セフレ、についてはもう一回考えるって、言ってたけど。
可愛いとか好きとかも、言ってくれるって。
オレも、好きだったら言って良いって、言ってくれて。
嬉しすぎて、ふわふわ浮いてるみたいな気持ちの中、今夜も一緒に過ごしてくれる事が決まった。オレの家にもついて来てくれるって。

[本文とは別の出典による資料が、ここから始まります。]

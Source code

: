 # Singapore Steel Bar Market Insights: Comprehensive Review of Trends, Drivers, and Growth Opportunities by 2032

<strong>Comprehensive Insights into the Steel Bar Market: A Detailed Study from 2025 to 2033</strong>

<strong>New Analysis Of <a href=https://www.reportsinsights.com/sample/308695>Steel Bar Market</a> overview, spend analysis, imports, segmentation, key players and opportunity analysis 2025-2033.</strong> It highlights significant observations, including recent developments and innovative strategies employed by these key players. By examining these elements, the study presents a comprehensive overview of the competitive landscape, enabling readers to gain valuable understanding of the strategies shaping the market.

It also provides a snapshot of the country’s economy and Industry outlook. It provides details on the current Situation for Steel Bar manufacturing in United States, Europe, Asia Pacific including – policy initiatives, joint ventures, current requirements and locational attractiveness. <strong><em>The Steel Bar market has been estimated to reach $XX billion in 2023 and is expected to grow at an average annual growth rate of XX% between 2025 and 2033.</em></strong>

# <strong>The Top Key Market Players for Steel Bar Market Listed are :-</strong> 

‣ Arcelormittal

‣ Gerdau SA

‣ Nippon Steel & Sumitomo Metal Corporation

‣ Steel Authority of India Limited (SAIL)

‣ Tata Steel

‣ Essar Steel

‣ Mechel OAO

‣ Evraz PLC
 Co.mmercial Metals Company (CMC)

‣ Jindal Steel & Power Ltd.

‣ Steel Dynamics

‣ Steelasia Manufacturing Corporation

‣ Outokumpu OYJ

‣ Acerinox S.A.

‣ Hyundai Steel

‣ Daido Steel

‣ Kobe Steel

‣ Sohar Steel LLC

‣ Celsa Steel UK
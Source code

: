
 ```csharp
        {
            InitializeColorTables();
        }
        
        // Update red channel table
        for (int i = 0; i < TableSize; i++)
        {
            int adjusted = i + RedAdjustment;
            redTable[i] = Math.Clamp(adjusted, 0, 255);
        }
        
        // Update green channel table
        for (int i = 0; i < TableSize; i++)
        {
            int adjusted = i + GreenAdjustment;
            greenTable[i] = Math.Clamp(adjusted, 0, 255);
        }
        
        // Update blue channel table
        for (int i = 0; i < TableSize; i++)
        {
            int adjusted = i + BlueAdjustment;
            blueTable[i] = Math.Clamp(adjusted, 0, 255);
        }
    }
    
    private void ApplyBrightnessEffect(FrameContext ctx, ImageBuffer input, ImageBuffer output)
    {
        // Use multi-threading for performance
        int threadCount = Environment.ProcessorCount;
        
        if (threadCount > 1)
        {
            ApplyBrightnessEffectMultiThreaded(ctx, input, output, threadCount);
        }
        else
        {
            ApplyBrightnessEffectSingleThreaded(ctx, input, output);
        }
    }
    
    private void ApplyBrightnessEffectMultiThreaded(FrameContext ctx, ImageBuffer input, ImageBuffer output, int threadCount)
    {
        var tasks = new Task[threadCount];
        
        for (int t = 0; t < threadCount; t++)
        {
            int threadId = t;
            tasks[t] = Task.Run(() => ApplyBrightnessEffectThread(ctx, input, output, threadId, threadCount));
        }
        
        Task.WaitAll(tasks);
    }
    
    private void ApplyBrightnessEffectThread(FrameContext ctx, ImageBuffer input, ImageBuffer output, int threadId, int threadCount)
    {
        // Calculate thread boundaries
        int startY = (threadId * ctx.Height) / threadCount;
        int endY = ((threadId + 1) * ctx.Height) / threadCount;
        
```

そんなの付き合ってもらっていいのかな?と思ったけれど、良いって言ってくれた。
一緒に練習している場所に連れてこられて、たった今、目の前で、演奏中。
こんなに近くで、バンドの演奏聞いたの、初めて。
正直なとこ、初めて生でこういうのを見るので、他とは比べられない。
オレ的には、すごいなーすごすぎだなー、という感想しかない。
でもって…――――……。
玲央が、カッコ良すぎて、ヤバい。
歌、うまい。それはすごく分かる。
玲央の声が、好き過ぎなオレにとっては……ほんと、ヤバい。
男なのに、あまりにうっとりしてたら、きもち悪いかなと思ってしまうけど。視線が逸らせないまま。3曲の演奏が終わって。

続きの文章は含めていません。